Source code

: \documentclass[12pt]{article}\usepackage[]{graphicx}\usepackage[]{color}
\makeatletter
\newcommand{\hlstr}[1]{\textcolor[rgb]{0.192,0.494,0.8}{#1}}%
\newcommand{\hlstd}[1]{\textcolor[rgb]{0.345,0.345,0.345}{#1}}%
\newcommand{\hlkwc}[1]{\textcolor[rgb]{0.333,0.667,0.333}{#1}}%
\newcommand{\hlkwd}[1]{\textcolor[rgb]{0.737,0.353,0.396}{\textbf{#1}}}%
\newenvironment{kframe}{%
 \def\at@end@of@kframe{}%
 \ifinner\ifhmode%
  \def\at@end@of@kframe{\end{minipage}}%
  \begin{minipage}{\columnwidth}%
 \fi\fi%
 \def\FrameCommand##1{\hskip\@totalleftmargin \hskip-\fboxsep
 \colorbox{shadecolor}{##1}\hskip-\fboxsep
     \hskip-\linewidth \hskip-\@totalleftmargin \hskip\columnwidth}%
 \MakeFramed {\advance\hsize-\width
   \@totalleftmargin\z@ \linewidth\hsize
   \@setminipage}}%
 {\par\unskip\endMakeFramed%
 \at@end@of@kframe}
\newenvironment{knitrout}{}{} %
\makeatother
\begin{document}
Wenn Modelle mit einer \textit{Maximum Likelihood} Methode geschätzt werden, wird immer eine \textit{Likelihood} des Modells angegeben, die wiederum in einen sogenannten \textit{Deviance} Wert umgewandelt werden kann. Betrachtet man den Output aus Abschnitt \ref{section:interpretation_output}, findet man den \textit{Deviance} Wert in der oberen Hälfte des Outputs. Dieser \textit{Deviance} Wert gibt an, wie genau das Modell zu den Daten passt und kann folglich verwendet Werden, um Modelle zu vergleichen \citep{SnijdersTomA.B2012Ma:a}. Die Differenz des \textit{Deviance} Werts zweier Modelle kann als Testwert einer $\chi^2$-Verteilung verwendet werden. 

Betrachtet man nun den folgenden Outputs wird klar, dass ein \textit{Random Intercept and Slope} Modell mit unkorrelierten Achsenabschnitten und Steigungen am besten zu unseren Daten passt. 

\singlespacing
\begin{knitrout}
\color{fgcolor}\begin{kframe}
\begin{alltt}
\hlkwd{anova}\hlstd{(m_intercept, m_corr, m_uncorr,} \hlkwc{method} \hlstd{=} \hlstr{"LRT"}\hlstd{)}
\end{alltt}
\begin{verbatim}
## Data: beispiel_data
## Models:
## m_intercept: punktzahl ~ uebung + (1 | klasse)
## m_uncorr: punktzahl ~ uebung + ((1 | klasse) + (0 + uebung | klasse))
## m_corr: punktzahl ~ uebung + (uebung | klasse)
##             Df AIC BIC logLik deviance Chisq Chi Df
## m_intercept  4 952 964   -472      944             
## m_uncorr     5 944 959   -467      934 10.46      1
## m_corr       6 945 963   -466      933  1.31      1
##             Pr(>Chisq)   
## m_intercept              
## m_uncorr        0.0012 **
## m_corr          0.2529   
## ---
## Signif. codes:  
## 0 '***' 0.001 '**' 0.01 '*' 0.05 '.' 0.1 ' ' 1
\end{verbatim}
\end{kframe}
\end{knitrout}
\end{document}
# # # # # # #
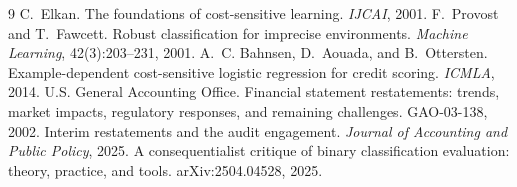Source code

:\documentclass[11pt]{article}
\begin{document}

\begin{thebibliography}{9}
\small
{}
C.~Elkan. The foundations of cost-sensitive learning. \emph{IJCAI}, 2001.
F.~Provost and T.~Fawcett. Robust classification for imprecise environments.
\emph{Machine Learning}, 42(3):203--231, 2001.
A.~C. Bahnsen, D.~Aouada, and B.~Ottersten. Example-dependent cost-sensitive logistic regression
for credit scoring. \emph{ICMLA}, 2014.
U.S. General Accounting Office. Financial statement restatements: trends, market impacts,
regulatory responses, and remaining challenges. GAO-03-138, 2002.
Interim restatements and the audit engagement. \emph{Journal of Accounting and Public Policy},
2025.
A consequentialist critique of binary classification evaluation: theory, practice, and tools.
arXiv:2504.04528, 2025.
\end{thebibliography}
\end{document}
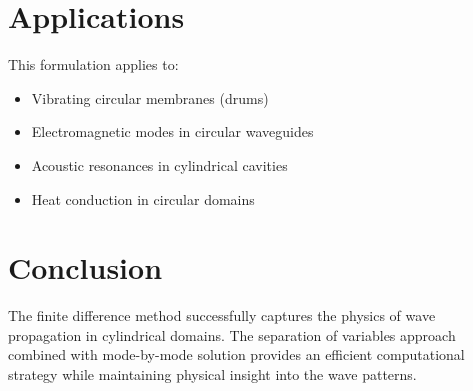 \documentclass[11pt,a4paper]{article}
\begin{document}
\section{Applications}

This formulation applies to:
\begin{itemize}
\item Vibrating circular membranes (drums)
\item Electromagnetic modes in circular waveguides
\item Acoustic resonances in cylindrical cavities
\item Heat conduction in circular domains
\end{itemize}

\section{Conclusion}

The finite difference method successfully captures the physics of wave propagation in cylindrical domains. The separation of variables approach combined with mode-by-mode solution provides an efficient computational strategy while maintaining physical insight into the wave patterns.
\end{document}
# # # # # # #
WHAT YOU WILL DO: For the string "hsize", give the number of lines in the entries that contain it, with no other words.

RESULT OF THIS TASK: 2